OK. The subject line isn't really true. I DO want my alcoholic husband to quit drinking, but there's a big part of me that mourns the loss of "Fun Bobby" (Friends reference, I hope y'all get it). He has decided completely on his own to quit drinking and start attending AA. While I fully support him and KNOW he has to quit for his health among other things, I have secret thoughts of sadness. We recently visited Paris and spent an evening on the lawn in front of the Eiffel Tower with a picnic and several bottles of wine. It was delightful. We love attending football games and tailgating - and of course beer is a big part of that. I am definitely not an alcoholic myself, so it is hard for me to understand his addiction. I go weeks without a drink, but then there are times when nothing is more satisfying than sharing a bottle of wine over a nice dinner. I'm gonna miss that.

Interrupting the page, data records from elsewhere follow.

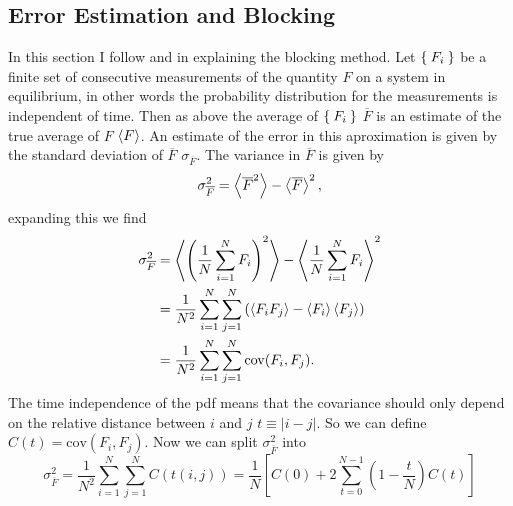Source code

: \documentclass[a4paper,English,10pt]{article}
\newcommand{\be}{\begin{equation}}
\newcommand{\ee}{\end{equation}}
\newcommand{\f}{\frac}
\renewcommand{\bar}{\overline}
\renewcommand{\braket}{\Braket}
\begin{document}
\subsection{Error Estimation and Blocking}
In this section I follow \cite{block} and \cite{mortenbok} in explaining the blocking method.
Let $\Set{F_i}$ be a finite set of consecutive measurements of the quantity $F$ on a system in equilibrium, in other words the probability distribution for the measurements is
independent of time. Then as above the average of $\Set{F_i}$ $\bar{F}$ is an estimate of the true average of $F$ $\braket{F}$. An estimate of the error in this aproximation
is given by the standard deviation of $\bar{F}$ $\sigma_{\bar{F}}$. The variance in $\bar{F}$ is given by
\be
\sigma_{\bar{F}}^2 = \Braket{\bar{F}^2} - \braket{\bar{F}}^2,
\ee
expanding this we find
\begin{align*}
  \sigma_{\bar{F}}^2 &= \braket{\left(\f{1}{N}\sum_{i=1}^NF_i\right)^2} - \braket{\f{1}{N}\sum_{i=1}^NF_i}^2\\
  &=\f{1}{N^2}\sum_{i=1}^N\sum_{j=1}^N\left(\braket{F_iF_j} - \braket{F_i}\braket{F_j}\right)\\
  &= \f{1}{N^2}\sum_{i=1}^N\sum_{j=1}^N\mathrm{cov}(F_i,F_j).
\end{align*}
The time independence of the pdf means that the covariance should only depend on the relative distance between $i$ and $j$
$t \equiv |i-j|$. So we can define $C(t) = \mathrm{cov}(F_i,F_j)$. Now we can split $\sigma_{\bar{F}}^2$ into
\be
\sigma_{\bar{F}}^2 = \f{1}{N^2}\sum_{i=1}^N\sum_{j=1}^NC(t(i,j)) = \f{1}{N}\left[C(0) + 2\sum_{t = 0}^{N-1}\left(1-\f{t}{N}\right)C(t)\right] \label{errvar}
\ee
\end{document}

My husband is a happy drunk. He has a very successful career and is sweet and kind and loving. BUT he drinks. Every night. A lot. He doesn't so much go to bed as he passes out. But then he gets up in the morning bright-eyed and bushytailed singing in the shower and goes off to work. So, I think it would be easier to want him to quit drinking if he was violent or didn't do well on his job or distant or any of the other things some spouses of alcoholics must endure.

I feel so guilty having these selfish thoughts. Please tell me I'm not the only spouse that feels this way. How do I cope?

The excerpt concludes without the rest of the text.